I would be very reluctant to call Curve25519 and any DJB made curves any safer than any other ECC since the ECC maths were pioneered and pushed by NSA although DJB et. al. went a long way to attempt to proof the safety of different curves and try to proof whether there is backdoors, I would be particularly cautious since it is an NSA driven effort and to be on the safer side, all my schemes are based on RSA and DHE unless there is a necessity for ECC which is exceedingly rare that I would resort to using any sort of ECC (including SafeCurves) for schemes I design as I see them as being long tainted from inception despite lacking of substantial claims to the math of ECC being tainted.

In a world where an international ban of civilian digital/electronic cryptography on a personal level were to take place, I think it’s a safe bet to put OTP in front to do the really sensitive cryptographic communication that are to be used only when necessary and in my view the second cipher that can be used on a daily basis would be ChaCha20. I have implemented the ChaCha20 cipher from scratch (in Java using basic bitwise operations without using JCE or other libraries) and it is a very easy cipher to implement and a strong cipher designed with “safety harnesses” that other ciphers did not add into their design. It should be easy to transmit ChaCha20 cipher design in forms of printed T-Shirts, some form of visual codes …etc… to defeat cryptography blockades like what happened in the 1990s (Crypto War v1.0).

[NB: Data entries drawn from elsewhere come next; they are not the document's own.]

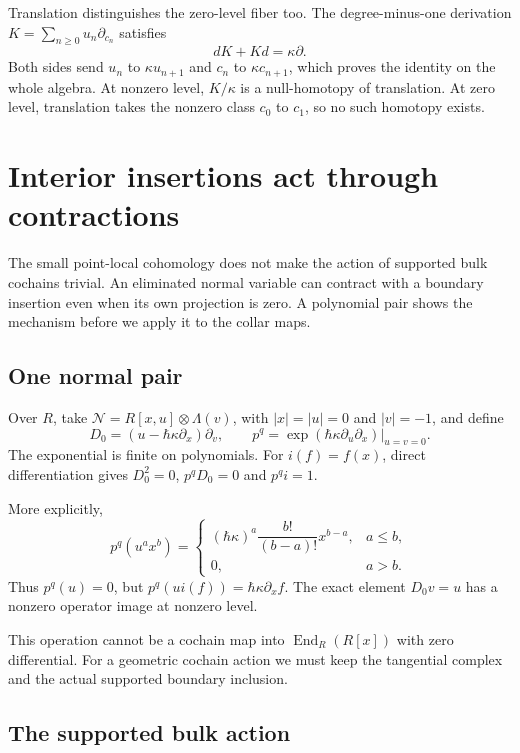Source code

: Translation distinguishes the zero-level fiber too.
The degree-minus-one derivation
\(K=\sum_{n\geq0}u_n\partial_{c_n}\) satisfies
\[
 dK+Kd=\kappa\partial.
\]
Both sides send \(u_n\) to \(\kappa u_{n+1}\) and \(c_n\) to
\(\kappa c_{n+1}\), which proves the identity on the whole algebra.
At nonzero level, \(K/\kappa\) is a null-homotopy of translation.
At zero level, translation takes the nonzero class \(c_0\) to
\(c_1\), so no such homotopy exists.

\section{Interior insertions act through contractions}

The small point-local cohomology does not make the action of supported
bulk cochains trivial.
An eliminated normal variable can contract with a boundary insertion
even when its own projection is zero. A polynomial pair shows the
mechanism before we apply it to the collar maps.

\subsection{One normal pair}

Over\label{pcsm:def:normal-pair} \(R\), take \(\mathcal N=R[x,u]\otimes\Lambda(v)\), with
\(|x|=|u|=0\) and \(|v|=-1\), and define
\[
 D_0=(u-\hbar\kappa\partial_x)\partial_v,
 \qquad
 p^q=\left.\exp(\hbar\kappa\partial_u\partial_x)
                                      \right|_{u=v=0}.
\]
The exponential is finite on polynomials.
For \(i(f)=f(x)\), direct differentiation gives
\(D_0^2=0\), \(p^qD_0=0\) and \(p^qi=1\).

More explicitly,
\[
 p^q(u^ax^b)=
 \begin{cases}
  (\hbar\kappa)^a\dfrac{b!}{(b-a)!}x^{b-a},&a\leq b,\\
  0,&a>b.
 \end{cases}
\]
Thus \(p^q(u)=0\), but \(p^q(ui(f))=\hbar\kappa\partial_xf\).
The exact element \(D_0v=u\) has a nonzero operator image at
nonzero level.

This operation cannot be a cochain map into
\(\operatorname{End}_R(R[x])\) with zero differential.
For a geometric cochain action we must keep the tangential complex
and the actual supported boundary inclusion.

\subsection{The supported bulk action}

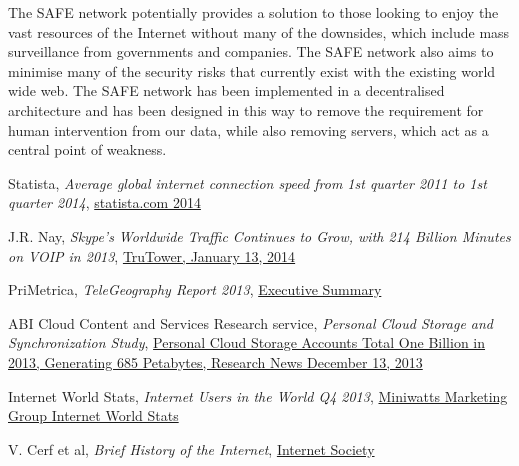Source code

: \documentclass[twocolumn,english]{article}
\begin{document}
The SAFE network potentially provides a solution to those looking
to enjoy the vast resources of the Internet without many of the downsides,
which include mass surveillance from governments and companies. The SAFE
network also aims to minimise many of the security risks that currently
exist with the existing world wide web. The SAFE network has been implemented
in a decentralised architecture and has been designed in this way
to remove the requirement for human intervention from our data, while
also removing servers, which act as a central point of weakness.


\begin{thebibliography}{9}

 Statista, \emph{Average global internet connection speed from 1st quarter 2011 to 1st quarter 2014}, \href{http://www.statista.com/statistics/204954/average-internet-connection-speed-worldwide/}{statista.com 2014}

 J.R. Nay, \emph{Skype's Worldwide Traffic Continues to Grow, with 214 Billion Minutes on VOIP in 2013}, \href{http://www.trutower.com/2014/01/13/skype-voip-app-calling-statistics-telegeography/}{TruTower, January 13, 2014}

 PriMetrica, \emph{TeleGeography Report 2013}, \href{http://www.telegeography.com/page_attachments/products/website/research-services/telegeography-report-database/0004/6341/TG_executive_summary.pdf}{Executive Summary}


 ABI Cloud Content and Services Research service, \emph{Personal Cloud Storage and Synchronization Study}, \href{https://www.abiresearch.com/press/personal-cloud-storage-accounts-total-one-billion-}{Personal Cloud Storage Accounts Total One Billion in 2013, Generating 685 Petabytes, Research News December 13, 2013}

 Internet World Stats, \emph{Internet Users in the World Q4 2013}, \href{http://www.internetworldstats.com/stats.htm}{Miniwatts Marketing Group Internet World Stats}

 V. Cerf et al, \emph{Brief History of the Internet}, \href{http://www.internetsociety.org/internet/what-internet/history-internet/brief-history-internet}{Internet Society}


\end{thebibliography}
\end{document}
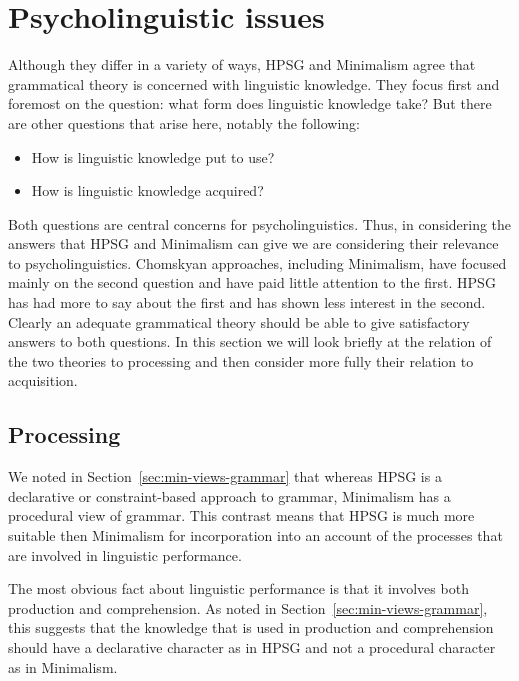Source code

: \documentclass[output=paper]{langsci/langscibook}
\begin{document}
\section{Psycholinguistic issues}
\label{sec-psycho}

Although they differ in a variety of ways, HPSG and Minimalism agree that grammatical theory is
concerned with linguistic knowledge. They focus first and foremost on the question: what form does
linguistic knowledge take? But there are other questions that arise here, notably the following: 

\begin{itemize}
\item How is linguistic knowledge put to use? 
\item How is linguistic knowledge acquired?
\end{itemize}

\noindent
Both questions are central concerns for psycholinguistics. Thus, in considering the answers that
HPSG and Minimalism can give we are considering their relevance to psycholinguistics. Chomskyan
approaches, including Minimalism, have focused mainly on the second question and have paid little
attention to the first. HPSG has had more to say about the first and has shown less interest in the
second. Clearly an adequate grammatical theory should be able to give satisfactory answers to both
questions. In this section we will look briefly at the relation of the two theories to processing
and then consider more fully their relation to acquisition.


\subsection{Processing}
\label{sec-minimalism-processing}

We noted in Section~\ref{sec:min-views-grammar} that whereas HPSG is a declarative or constraint-based approach to grammar,
Minimalism has a procedural view of grammar. This contrast means that HPSG is much more suitable
then Minimalism for incorporation into an account of the processes that are involved in linguistic
performance.

	The most obvious fact about linguistic performance is that it involves both production and comprehension. As noted in Section~\ref{sec:min-views-grammar}, this suggests that the knowledge that is used in production and comprehension should have a declarative character as in HPSG and not a procedural character as in Minimalism. 
\end{document}
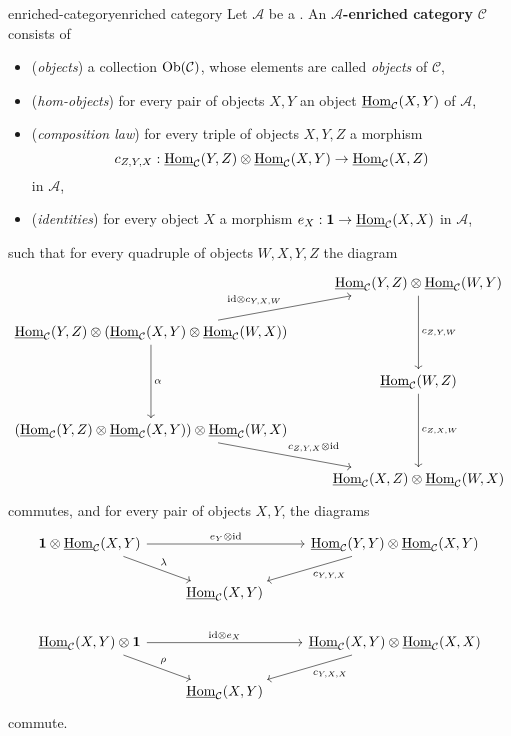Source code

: \begin{topic}{enriched-category}{enriched category}
    Let $\mathcal{A}$ be a . An \textbf{$\mathcal{A}$-enriched category} $\mathcal{C}$ consists of
    \begin{itemize}
        \item (\textit{objects}) a collection $\textup{Ob}(\mathcal{C})$, whose elements are called \textit{objects} of $\mathcal{C}$,
        \item (\textit{hom-objects}) for every pair of objects $X, Y$ an object $\operatorname{\underline{Hom}}_\mathcal{C}(X, Y)$ of $\mathcal{A}$,
        \item (\textit{composition law}) for every triple of objects $X, Y, Z$ a morphism
        \[ c_{Z, Y, X} : \operatorname{\underline{Hom}}_\mathcal{C}(Y, Z) \otimes \operatorname{\underline{Hom}}_\mathcal{C}(X, Y) \to \operatorname{\underline{Hom}}_\mathcal{C}(X, Z) \]
        in $\mathcal{A}$,
        \item (\textit{identities}) for every object $X$ a morphism $e_X : \textbf{1} \to \operatorname{\underline{Hom}}_\mathcal{C}(X, X)$ in $\mathcal{A}$,
    \end{itemize}
    such that for every quadruple of objects $W, X, Y, Z$ the diagram
    \[ \begin{tikzcd}
        & \iHom_\mathcal{C}(Y, Z) \otimes \iHom_\mathcal{C}(W, Y) \arrow{dd}{c_{Z, Y, W}} \\ \iHom_\mathcal{C}(Y, Z) \otimes \left(\iHom_\mathcal{C}(X, Y) \otimes \iHom_\mathcal{C}(W, X)\right) \arrow{ur}{\id \otimes c_{Y, X, W}} \arrow{dd}{\alpha} & \\ & \iHom_\mathcal{C}(W, Z) \arrow{dd}{c_{Z, X, W}} \\ \left(\iHom_\mathcal{C}(Y, Z) \otimes \iHom_\mathcal{C}(X, Y)\right) \otimes \iHom_\mathcal{C}(W, X) \arrow{dr}{c_{Z, Y, X} \otimes \id} & \\ & \iHom_\mathcal{C}(X, Z) \otimes \iHom_\mathcal{C}(W, X)
    \end{tikzcd} \]
    commutes, and for every pair of objects $X, Y$, the diagrams
    \[ \begin{tikzcd}
        \textbf{1} \otimes \iHom_\mathcal{C}(X, Y) \arrow{rr}{e_Y \otimes \id} \arrow{dr}{\lambda} && \iHom_\mathcal{C}(Y, Y) \otimes \iHom_\mathcal{C}(X, Y) \arrow{dl}{c_{Y, Y, X}} \\ & \iHom_\mathcal{C}(X, Y) & \\
        \iHom_\mathcal{C}(X, Y) \otimes \textbf{1} \arrow{rr}{\id \otimes e_X} \arrow{dr}{\rho} && \iHom_\mathcal{C}(X, Y) \otimes \iHom_\mathcal{C}(X, X) \arrow{dl}{c_{Y, X, X}} \\ & \iHom_\mathcal{C}(X, Y) &       
    \end{tikzcd} \]
    commute.
\end{topic}

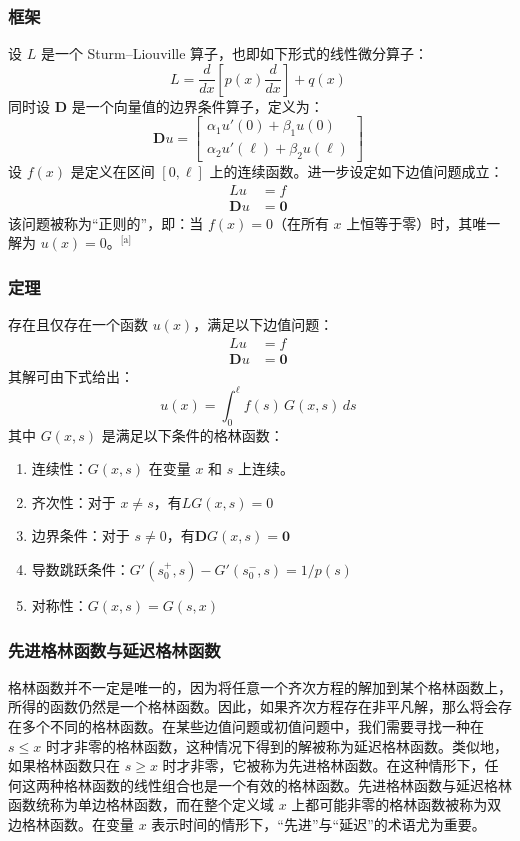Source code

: \subsubsection{框架}
设
$L$ 是一个 Sturm–Liouville 算子，也即如下形式的线性微分算子：
$$
L = \frac{d}{dx}\left[p(x)\frac{d}{dx}\right] + q(x)~
$$
同时设
$\mathbf{D}$ 是一个向量值的边界条件算子，定义为：
$$
\mathbf{D}u = 
\begin{bmatrix}
\alpha_1 u'(0) + \beta_1 u(0) \\
\alpha_2 u'(\ell) + \beta_2 u(\ell)
\end{bmatrix}~
$$
设 $f(x)$ 是定义在区间 $[0, \ell]$ 上的连续函数。进一步设定如下边值问题成立：
$$
\begin{aligned}
Lu &= f \\
\mathbf{D}u &= \mathbf{0}
\end{aligned}~
$$
该问题被称为“正则的”，即：当 $f(x) = 0$（在所有 $x$ 上恒等于零）时，其唯一解为 $u(x) = 0$。\(^\text{[a]}\)
\subsubsection{定理}
存在且仅存在一个函数 $u(x)$，满足以下边值问题：
$$
\begin{aligned}
Lu &= f \\
\mathbf{D}u &= \mathbf{0}
\end{aligned}~
$$
其解可由下式给出：
$$
u(x) = \int_0^{\ell} f(s)\, G(x, s)\, ds~
$$
其中 $G(x, s)$ 是满足以下条件的格林函数：
\begin{enumerate}
\item 连续性：$G(x, s)$ 在变量 $x$ 和 $s$ 上连续。
\item 齐次性：对于 $x \ne s$，有$L G(x, s) = 0$
\item 边界条件：对于 $s \ne 0$，有$\mathbf{D} G(x, s) = \mathbf{0}$
\item 导数跳跃条件：$G'(s_0^+, s) - G'(s_0^-, s) = 1/p(s)$
\item 对称性：$G(x, s) = G(s, x)$
\end{enumerate}
\subsubsection{先进格林函数与延迟格林函数}
格林函数并不一定是唯一的，因为将任意一个齐次方程的解加到某个格林函数上，所得的函数仍然是一个格林函数。因此，如果齐次方程存在非平凡解，那么将会存在多个不同的格林函数。在某些边值问题或初值问题中，我们需要寻找一种在 $s \leq x$ 时才非零的格林函数，这种情况下得到的解被称为延迟格林函数。类似地，如果格林函数只在 $s \geq x$ 时才非零，它被称为先进格林函数。在这种情形下，任何这两种格林函数的线性组合也是一个有效的格林函数。先进格林函数与延迟格林函数统称为单边格林函数，而在整个定义域 $x$ 上都可能非零的格林函数被称为双边格林函数。在变量 $x$ 表示时间的情形下，“先进”与“延迟”的术语尤为重要。

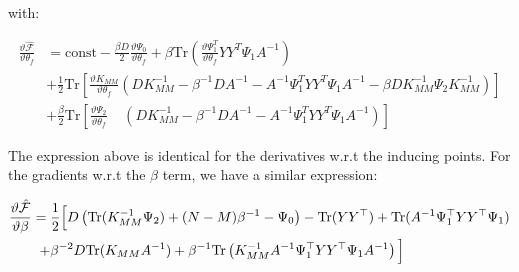   with:

\begin{align}
\frac{\vartheta \hat{\mathcal{F}}}{\vartheta \theta_f} {}& = \text{const} - 
\frac{\beta D}{2} \frac{\vartheta \Psi_0}{\vartheta \theta_f}
 + \beta \text{Tr} \left(\frac{\vartheta \Psi_1^T}{\vartheta \theta_f} Y Y^T \Psi_1 A^{-1} \right) \nonumber \\
{}& + \frac{1}{2} \text{Tr} \left[ \frac{\vartheta K_{MM}}{\vartheta \theta_f}
        \left(
	   D K_{MM}^{-1} - \beta^{-1} D A^{-1} - A^{-1} \Psi_1^T Y Y^T \Psi_1 A^{-1} - \beta D K_{MM}^{-1} \Psi_2 K_{MM}^{-1} 
         \right) \right] \nonumber \\
{}& + \frac{\beta}{2} \text{Tr} \left[ \frac{\vartheta \Psi_2}{\vartheta \theta_f} \;\;\;\;
       \left(
	  D K_{MM}^{-1} - \beta^{-1} D A^{-1} - A^{-1} \Psi_1^T Y Y^T \Psi_1 A^{-1}
       \right) \right] \label{DerivativeOfFtildeComplete}
\end{align}

The expression above is identical for the derivatives w.r.t the inducing points.
For the gradients w.r.t the $\beta$ term, we have a similar expression:



\begin{align}
\frac{\vartheta \hat{\mathcal{F}}}{\vartheta \beta} ={}&
  \frac{1}{2} \Big[ 
      D \left( \text{Tr}(K_{MM}^{-1} \Psi_2) + (N-M)\beta^{-1} - \Psi_0 \right) - \text{Tr}(Y Y^{\top})
	  + \text{Tr}(A^{-1}\Psi_1^{\top} Y Y^{\top} \Psi_1) \nonumber \\
   +{}& \beta^{-2} D \text{Tr} ( K_{MM} A^{-1} ) + \beta^{-1} \text{Tr} \left( K_{MM}^{-1} A^{-1} \Psi_1^{\top} Y Y^{\top} \Psi_1 A^{-1} \right) \Big]
\label{derivb2}
\end{align}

Using self-synchronizing PRNGs for OTP is a nice idea but the trouble would be complexity of the self-synchronizing PRNG mechanisms. The implementations for such self-synchronizing PRNGs should be easily implemented by mere mortal developers so that they don’t make too many mistakes and turn OTP into a death trap of itself.

Thoth October 12, 2016 7:41 AM

@Clive Robinson, ab praeceptis
A useful way for self-synchronization without using a clock would be to use a counter. Taking a page out of the HOTP standard (Hash-based One Time Password) used for financial security tokens, it uses a counter and a secret key. Whenever the counter is out of sync, there are “jump forward” points where you simply “fast forward” to a demarcated counter to sync up. An example is to set every 10th counter to be a sync-ing counter so if the self-synchronizing counters desync, they can skip forward to the pre-arranged counter value which does not need to be a secret as per specified in the RFC standards for HOTP tokens calculation.

For such a self-synchronizing keystream via counters, a secret 256-bit key can be used to derive a keystream together with a 256-bit counter. Hash the secret key and also hash the current counter value and then concatenate both of these hashes and hash them a final time to derive a 256-bit keymat. When out of sync, simply “skip forward” the counter to a pre-arranged sync value (i.e. every 10th counter) and the other party would always be keeping an eye on possible “skip forward” scenarios or a pre-defined “re-sync” secret message can be used as well to indicate a need for re-syncing.

Clive Robinson October 12, 2016 7:42 AM

@ ab praeceptis,

Some dislike that, saying that it’s not the real thing. I, however, do like it a lot…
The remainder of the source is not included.